# collar staining white dog hair



## CFGD

for the white dog owners and especially white/white neck apbt owners,do yall ever have problems with collars staining/discoloring dogs necks?and what you use to remove?i wash with dawn det.but no luck.my white and blue pup's neck has a rusty colered ring around it and i hate it!oddly ive only had this problem with my dogs that are mostly white,not with the solid w/white chests.just lookin for somethin to get the stain off.


----------



## CFGD

and yes she must keep a collar on


----------



## johnbanks63

Use a grainy product like powder det. just make sure to rub it in real good the hair is stained so its not going to come out quick. Leather collars did same thing to mine switched to plastic collars.


----------



## GA DAWG

What kind of collars you using? A dayglow collar want stain ones neck.


----------



## CFGD

ive tried leather and nylon..same result..ill try dayglow,thanks


----------



## Capt Quirk

This is why I like dark colored dogs, they don't stain as easily...


----------



## ArmyTaco

Day glow is where its at. Can get a nice nameplate on them as well for under $10


----------



## opie44

I have a solid white boxer..He has a red collar from walmart(cant remember the brand) He has never had a stain from it...


----------



## game dog

samson has the same problem.

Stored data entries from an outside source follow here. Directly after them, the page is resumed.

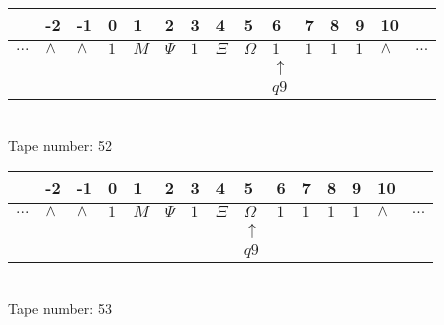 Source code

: \documentclass{article}
\begin{document}
\begin{table}[H]
\centering
\begin{tabular}{lllllllllllllll}
 & -2 & -1 & 0 & 1 & 2 & 3 & 4 & 5 & 6 & 7 & 8 & 9 & 10 & \\
\hline
$...$ & \multicolumn{1}{|l|}{$\wedge$} & \multicolumn{1}{|l|}{$\wedge$} & \multicolumn{1}{|l|}{$1$} & \multicolumn{1}{|l|}{$M$} & \multicolumn{1}{|l|}{$\Psi$} & \multicolumn{1}{|l|}{$1$} & \multicolumn{1}{|l|}{$\Xi$} & \multicolumn{1}{|l|}{$\Omega$} & \multicolumn{1}{|l|}{$1$} & \multicolumn{1}{|l|}{$1$} & \multicolumn{1}{|l|}{$1$} & \multicolumn{1}{|l|}{$1$} & \multicolumn{1}{|l|}{$\wedge$} & $...$\\
\hline
&  &  &  &  &  &  &  &  & $\uparrow$ &  &  &  &  &  \\
&  &  &  &  &  &  &  &  & $ q9 $ &  &  &  &  &  \\
\end{tabular}
\\
Tape number: 52
\noindent\makebox[\linewidth]{\hdashrule{\textwidth}{1pt}{1pt}}\end{table}

\begin{table}[H]
\centering
\begin{tabular}{lllllllllllllll}
 & -2 & -1 & 0 & 1 & 2 & 3 & 4 & 5 & 6 & 7 & 8 & 9 & 10 & \\
\hline
$...$ & \multicolumn{1}{|l|}{$\wedge$} & \multicolumn{1}{|l|}{$\wedge$} & \multicolumn{1}{|l|}{$1$} & \multicolumn{1}{|l|}{$M$} & \multicolumn{1}{|l|}{$\Psi$} & \multicolumn{1}{|l|}{$1$} & \multicolumn{1}{|l|}{$\Xi$} & \multicolumn{1}{|l|}{$\Omega$} & \multicolumn{1}{|l|}{$1$} & \multicolumn{1}{|l|}{$1$} & \multicolumn{1}{|l|}{$1$} & \multicolumn{1}{|l|}{$1$} & \multicolumn{1}{|l|}{$\wedge$} & $...$\\
\hline
&  &  &  &  &  &  &  & $\uparrow$ &  &  &  &  &  &  \\
&  &  &  &  &  &  &  & $ q9 $ &  &  &  &  &  &  \\
\end{tabular}
\\
Tape number: 53
\noindent\makebox[\linewidth]{\hdashrule{\textwidth}{1pt}{1pt}}\end{table}
\end{document}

He has a leather one too.


----------



## Gabby

Ramfreak,  You might want to look at this site.  I am going to get some more stuff from him in the future if I can get him to make a heavy duty collar and leash to my specifications.
http://www.survivalstraps.com/
Gabby


----------



## CFGD

hey josh,sprayed some shout on there and scrubbed with a brush,came out...


----------